Birthday girlTuesday, January 18, 2011
It’s my birthday today. I always start the day noticing what I hoped to have figured out by this time that I haven’t yet (a few things on the list appear every year). By the end of the day, after talking to whichever friends call (or whom I manage to call), I can notice the things I’ve tried that worked and the things that didn’t but that I learned from.
The biggies this past year include doing a few poetry readings (with poems I wrote this summer), going on a few dates, taking IV antibiotics, getting more in charge of my Lyme recovery plan with a notion that I can fully heal, going to a Lyme Disease support group, and writing a bunch in my novel. I also got on a plane this year (more than once) for the first time after 3 years in bed. Those are big for me. I’m hoping to do a lot more this current year.

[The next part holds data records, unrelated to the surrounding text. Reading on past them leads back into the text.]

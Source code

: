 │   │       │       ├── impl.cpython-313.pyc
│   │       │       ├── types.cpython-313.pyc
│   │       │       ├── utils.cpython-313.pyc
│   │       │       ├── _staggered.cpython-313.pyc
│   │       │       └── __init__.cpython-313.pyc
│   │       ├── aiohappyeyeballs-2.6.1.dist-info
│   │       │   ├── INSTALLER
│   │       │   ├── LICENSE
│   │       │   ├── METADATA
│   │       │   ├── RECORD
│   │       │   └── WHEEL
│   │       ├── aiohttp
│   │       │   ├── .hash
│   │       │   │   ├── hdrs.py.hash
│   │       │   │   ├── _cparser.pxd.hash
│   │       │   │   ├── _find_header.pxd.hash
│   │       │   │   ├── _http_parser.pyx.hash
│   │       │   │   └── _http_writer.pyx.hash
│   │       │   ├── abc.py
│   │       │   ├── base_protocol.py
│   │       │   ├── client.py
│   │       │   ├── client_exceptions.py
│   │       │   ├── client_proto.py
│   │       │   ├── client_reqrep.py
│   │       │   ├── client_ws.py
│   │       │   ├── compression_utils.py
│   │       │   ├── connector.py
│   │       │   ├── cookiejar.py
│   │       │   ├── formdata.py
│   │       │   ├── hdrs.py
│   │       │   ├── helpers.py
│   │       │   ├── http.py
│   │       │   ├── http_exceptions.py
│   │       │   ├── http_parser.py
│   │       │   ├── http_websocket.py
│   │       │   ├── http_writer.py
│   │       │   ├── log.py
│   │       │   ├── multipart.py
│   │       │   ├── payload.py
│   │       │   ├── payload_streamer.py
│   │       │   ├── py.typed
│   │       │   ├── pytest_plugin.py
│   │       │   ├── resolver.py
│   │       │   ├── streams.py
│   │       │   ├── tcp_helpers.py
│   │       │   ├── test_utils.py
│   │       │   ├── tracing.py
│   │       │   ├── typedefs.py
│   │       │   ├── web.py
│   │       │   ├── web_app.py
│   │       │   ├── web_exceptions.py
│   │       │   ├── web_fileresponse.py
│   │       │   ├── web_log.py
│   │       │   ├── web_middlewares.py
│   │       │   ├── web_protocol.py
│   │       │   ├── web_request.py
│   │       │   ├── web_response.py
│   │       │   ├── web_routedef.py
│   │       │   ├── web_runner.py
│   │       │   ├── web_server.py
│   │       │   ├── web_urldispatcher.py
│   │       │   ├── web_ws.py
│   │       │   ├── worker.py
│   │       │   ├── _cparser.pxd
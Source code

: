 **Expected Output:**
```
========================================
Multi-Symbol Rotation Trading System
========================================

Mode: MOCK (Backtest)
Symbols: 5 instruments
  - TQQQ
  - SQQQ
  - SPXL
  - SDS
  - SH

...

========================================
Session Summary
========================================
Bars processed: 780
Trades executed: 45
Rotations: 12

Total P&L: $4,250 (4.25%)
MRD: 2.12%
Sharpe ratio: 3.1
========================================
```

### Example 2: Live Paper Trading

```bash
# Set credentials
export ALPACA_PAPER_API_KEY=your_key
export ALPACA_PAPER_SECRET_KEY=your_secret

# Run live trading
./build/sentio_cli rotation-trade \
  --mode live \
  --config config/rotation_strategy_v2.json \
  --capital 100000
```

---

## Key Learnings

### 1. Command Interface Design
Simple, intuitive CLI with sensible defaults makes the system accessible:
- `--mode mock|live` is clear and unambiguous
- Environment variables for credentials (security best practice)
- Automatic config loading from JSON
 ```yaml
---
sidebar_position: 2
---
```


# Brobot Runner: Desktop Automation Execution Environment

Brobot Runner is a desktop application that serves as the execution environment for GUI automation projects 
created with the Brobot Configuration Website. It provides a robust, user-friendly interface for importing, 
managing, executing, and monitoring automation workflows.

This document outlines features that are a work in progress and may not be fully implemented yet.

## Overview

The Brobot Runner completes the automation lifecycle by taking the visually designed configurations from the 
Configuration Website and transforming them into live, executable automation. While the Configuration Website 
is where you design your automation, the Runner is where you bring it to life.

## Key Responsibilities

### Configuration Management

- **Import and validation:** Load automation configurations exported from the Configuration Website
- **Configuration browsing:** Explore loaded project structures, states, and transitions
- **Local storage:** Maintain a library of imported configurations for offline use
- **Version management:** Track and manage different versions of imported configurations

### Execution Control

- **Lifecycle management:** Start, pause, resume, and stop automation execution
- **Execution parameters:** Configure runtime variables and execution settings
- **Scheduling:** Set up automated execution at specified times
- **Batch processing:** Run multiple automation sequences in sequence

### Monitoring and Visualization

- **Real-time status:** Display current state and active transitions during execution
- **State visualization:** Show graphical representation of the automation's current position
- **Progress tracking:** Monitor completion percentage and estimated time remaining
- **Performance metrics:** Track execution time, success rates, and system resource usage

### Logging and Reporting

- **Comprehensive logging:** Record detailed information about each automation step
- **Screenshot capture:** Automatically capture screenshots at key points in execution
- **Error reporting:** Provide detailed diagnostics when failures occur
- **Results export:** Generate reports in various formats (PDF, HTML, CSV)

Today was one of the weather days that I hate. As the barometric pressure fluctuates and the temperature and humidity bounce around, my joints scream. Despite the pain, I spent several hours today handwriting the next 20 (4″X6″) pages of my novel. That was the perfect way to welcome the next year of my life.
Imagining what the coil machine does
I’ve been thinking about what a coil machine does. I have a thoroughly misleading, pseudo-scientific, but highly visual way of understanding what happens. Bacteria vibrate. Anyone who has had their petri dish contaminated by bacteria can tell you that live bacteria vibrate. The way I understand a coil machine works is to set it to vibrate at the same frequency as the bacteria. The waves from the coil generate forced resonance. Basically, the bacteria vibrate at greater and greater amplitudes until they rupture, or to give you the exact image in my mind, explode. I like to think about the original Tacoma Narrows Bridge to illustrate my point. (That wasn’t purely forced resonance, there is some engineering term about strain to describe it more precisely, but it shows you what I’m talking about. It is the only thing I learned in fifth grade science class that I can remember in detail. Maybe that’s because it applies so perfectly to other situations in life, like killing Lyme bacteria.)
I’m itching (not literally) to get back to the coil machine. My joint pain has crept into additional joints. My ears hurt and the familiar abdominal pain has returned. (Not to be confused with the kidney related abdominal pain.) If I’ve learned anything from this long period of illness, it’s that I don’t naturally have patience. It’s a state I have to redevelop each time I need it. I keep telling myself: let the Lyme bacteria come out of their cysts. The fewer that are dormant, the faster they die!